2 March 2021
The extraordinary proliferation of scientific research prompted by the global pandemic has brought the need for advanced systems for organizing scientific information into focus. To address this pressing need, Humane Society International joined the innovative crowd-sourcing CIAO project (“Modelling the Pathogenesis of COVID-19 using the Adverse Outcome Pathway framework”), working in cooperation with the European Joint Research Center, the Karolinska Institute and the Physicians Committee for Responsible Medicine.
COVID-19 has proven to be a great challenge for medicine, especially with respect to the urgency of efforts to understand its underlying biological processes and the complex range of patient outcomes dependent on so many external factors.
CIAO is a global effort to systematize the wealth of knowledge now accumulating on SARS-CoV-2, give it structure, meaning and accessibility, and maximize its utility to researchers and clinicians worldwide, enabling stakeholders to avoid duplication of research and accelerate progress to develop treatments and vaccines.
In 2020 alone, scientific efforts to fight the COVID-19 pandemic resulted in tens of thousands of papers published. This deluge of information has to some extent overwhelmed researchers, effectively hampering their ability to sift through results, retrieve critical and valuable information, and integrate their findings into a coherent, intelligible and broader structure.

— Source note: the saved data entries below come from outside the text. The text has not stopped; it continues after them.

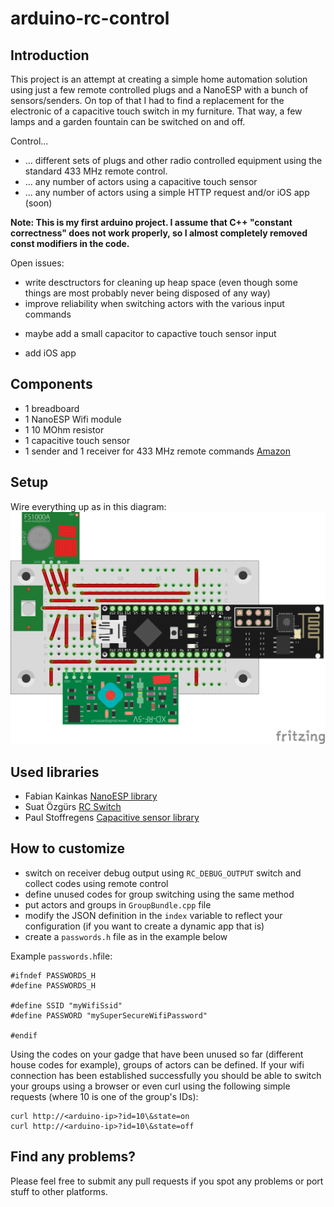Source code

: # arduino-rc-control

## Introduction
This project is an attempt at creating a simple home automation solution using just a few remote controlled plugs and a NanoESP with a bunch of sensors/senders. On top of that I had to find a replacement for the electronic of a capacitive touch switch in my furniture. That way, a few lamps and a garden fountain can be switched on and off.

Control...
* ... different sets of plugs and other radio controlled equipment using the standard 433 MHz remote control.
* ... any number of actors using a capacitive touch sensor
* ... any number of actors using a simple HTTP request and/or iOS app (soon)

**Note: This is my first arduino project. I assume that C++ "constant correctness" does not work properly, so I almost completely removed const modifiers in the code.**

Open issues:
* write desctructors for cleaning up heap space (even though some things are most probably never being disposed of any way)
* improve reliability when switching actors with the various input commands
+ maybe add a small capacitor to capactive touch sensor input
* add iOS app

## Components
* 1 breadboard
* 1 NanoESP Wifi module
* 1 10 MOhm resistor
* 1 capacitive touch sensor
* 1 sender and 1 receiver for 433 MHz remote commands [Amazon](https://www.amazon.de/gp/product/B071J2Z3YK/ref=oh_aui_detailpage_o02_s01?ie=UTF8&psc=1)

## Setup
Wire everything up as in this diagram:
![Setup](images/fritzing.png)

## Used libraries
* Fabian Kainkas [NanoESP library](https://github.com/FKainka/NanoESP)
* Suat Özgürs [RC Switch](https://github.com/sui77/rc-switch)
* Paul Stoffregens [Capacitive sensor library](https://github.com/PaulStoffregen/CapacitiveSensor)

## How to customize
* switch on receiver debug output using `RC_DEBUG_OUTPUT` switch and collect codes using remote control
* define unused codes for group switching using the same method
* put actors and groups in `GroupBundle.cpp` file
* modify the JSON definition in the `index` variable to reflect your configuration (if you want to create a dynamic app that is)
* create a `passwords.h` file as in the example below

Example `passwords.h`file:
```
#ifndef PASSWORDS_H
#define PASSWORDS_H

#define SSID "myWifiSsid"
#define PASSWORD "mySuperSecureWifiPassword"

#endif
```

Using the codes on your gadge that have been unused so far (different house codes for example), groups of actors can be defined. If your wifi connection has been established successfully you should be able to switch your groups using a browser or even curl using the following simple requests (where 10 is one of the group's IDs):
```
curl http://<arduino-ip>?id=10\&state=on
curl http://<arduino-ip>?id=10\&state=off
```

## Find any problems?
Please feel free to submit any pull requests if you spot any problems or port stuff to other platforms.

The objective of CIAO is to apply the Adverse Outcome Pathway framework to solve COVID-19’s “obscurity by abundance” by collecting, organizing and evaluating the flood of information concerning the underlying biological pathways and their influences, allowing discovery of better interventions and cures. At the same time this work enriches the AOP Wiki, a collaborative relational database mapping biomedical scientific knowledge. With respect to COVID-19 research, the AOP wiki focuses on the molecular pathways the virus exploits to cause the multitude of effects it produces in the human body.
HSI is glad to support such a key scientific endeavour. This systematization of knowledge through the AOP framework will support researchers in their understanding of the disease, and clinicians in their efforts to care for patients. In every respect, it highlights the significant benefits of collaborative, multi-disciplinary approaches focusing on human-based science to address urgent medical needs.